İlk Derece Mahkemesince alınan 18.10.2019 tarihli ek raporda, taşınmazın kalın kırmızı ile çizilen yol hattının (B) ile gösterilen alan sınırı olduğu, ancak önceki hükme esas 2014 tarihli rapordaki çakıştırmanın hatalı yapıldığı, (B) harfli taşınmaz sınırının ince kırmızı hat ile gösterilen yerden başlatıldığı dolayısı ile bu hat ile yolun eski raporda çakışmadığı, bu sebepten (C-D) ile gösterilen orman olarak tespiti yapılan alanların ormanda kaldığı, 2019 tarihli raporda yol ile parsel sınırı doğru çakıştırıldığı için (C-D) harfli alanların ormanda kalmadığı açıklanmış ve İlk Derece Mahkemesince bu rapor hükme esas alınmışsa da; ilk hükümde davacı adına tesciline karar verilen (B) harfli kısmın yüzölçümü 21637,86 m2 olup davacı bu hükmü temyiz etmediğinden davacı aleyhine kesinleşen taşınmaz yüzölçümünü aşacak şekilde ilk bozma ile davalılar lehine oluşan usulü kazanılmış hak ihlal edilerek hüküm kurulmuş olması doğru değildir. Bu sebeple İlk Derece Mahkemesince keşfe katılan fen bilirkişisinden alınacak ek raporda, (B) harfli taşınmazın 18.10.2019 tarihli hükme esas rapordaki gibi kalın kırmızı çizgi ile gösterilen yol hattı ile sınır kılınarak çakıştırma yapılıp, bu rapordaki 24072,25 metrekarelik (B) harfli taşınmazın içinden ilk karardaki 21637,86 m2'yi ayırması istenmeli, sonra da İlk Derece Mahkemesince 21637,86 m2'yi aşmayacak şekilde alınacak ek rapora göre davacı adına tescil kararı verilmeli, belirlenecek olan 21637,86 m2 dışında kalan kısımların ise Hazine adına tesciline karar verilmelidir. Hükmün açıklanan bu nedenle bozulması gerekirken, Dairemizce maddi hataya dayalı olarak onandığı bu kez yapılan incelemede anlaşıldığından, davalı Hazine vekilinin karar düzeltme talebinin kabulü ile Dairemizin onama ilamının kaldırılmasına ve İlk Derece Mahkemesi kararının açıklanan gerekçeyle bozulmasına karar vermek gerekmiştir.
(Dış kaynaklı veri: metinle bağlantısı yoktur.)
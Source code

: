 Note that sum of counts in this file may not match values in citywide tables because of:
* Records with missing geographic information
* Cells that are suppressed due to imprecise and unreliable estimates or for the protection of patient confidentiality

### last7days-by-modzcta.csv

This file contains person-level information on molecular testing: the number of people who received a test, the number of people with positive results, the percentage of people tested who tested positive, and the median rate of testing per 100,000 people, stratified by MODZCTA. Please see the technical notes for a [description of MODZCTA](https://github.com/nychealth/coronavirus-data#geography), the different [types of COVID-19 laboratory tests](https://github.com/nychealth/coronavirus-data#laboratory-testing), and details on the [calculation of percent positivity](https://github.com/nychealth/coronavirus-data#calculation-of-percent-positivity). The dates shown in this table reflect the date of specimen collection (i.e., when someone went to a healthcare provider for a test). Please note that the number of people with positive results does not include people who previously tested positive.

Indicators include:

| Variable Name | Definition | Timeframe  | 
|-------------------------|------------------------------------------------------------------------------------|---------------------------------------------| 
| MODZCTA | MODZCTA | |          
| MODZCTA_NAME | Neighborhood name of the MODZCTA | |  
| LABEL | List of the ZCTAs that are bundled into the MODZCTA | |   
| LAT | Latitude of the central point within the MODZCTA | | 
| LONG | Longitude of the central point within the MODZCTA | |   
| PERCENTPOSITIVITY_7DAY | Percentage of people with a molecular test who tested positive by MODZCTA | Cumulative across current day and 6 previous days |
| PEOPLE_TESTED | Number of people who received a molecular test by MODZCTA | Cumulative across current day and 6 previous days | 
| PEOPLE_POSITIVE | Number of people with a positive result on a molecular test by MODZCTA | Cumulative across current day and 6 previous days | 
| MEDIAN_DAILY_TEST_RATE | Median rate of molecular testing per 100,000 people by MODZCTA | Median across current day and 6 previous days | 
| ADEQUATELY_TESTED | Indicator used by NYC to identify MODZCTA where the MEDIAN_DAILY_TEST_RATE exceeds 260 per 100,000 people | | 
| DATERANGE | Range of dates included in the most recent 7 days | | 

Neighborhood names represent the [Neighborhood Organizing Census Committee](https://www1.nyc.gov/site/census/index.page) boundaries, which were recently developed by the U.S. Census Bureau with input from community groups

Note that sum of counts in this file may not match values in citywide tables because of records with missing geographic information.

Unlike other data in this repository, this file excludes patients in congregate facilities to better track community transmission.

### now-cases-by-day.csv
SONUÇ: Açıklanan sebeplerle;
Yukarıda (1) nolu bentte açıklanan nedenlerle, davalı Hazine'nin sair karar düzeltme taleplerinin REDDİNE,
Davalı Hazine vekilinin karar düzeltme talebinin yukarıda (2) nolu bentte açıklanan nedenlerle kabulü ile Dairemizin11.03.2024 tarihli ve 2021/6564 Esas, 2024/1580 Karar sayılı onama ilamının ortadan kaldırılmasına ve İlk Derece Mahkemesi kararının BOZULMASINA,
Dosyanın İlk Derece Mahkemesine gönderilmesine,
17.12.2024 tarihinde oy birliğiyle karar verildi.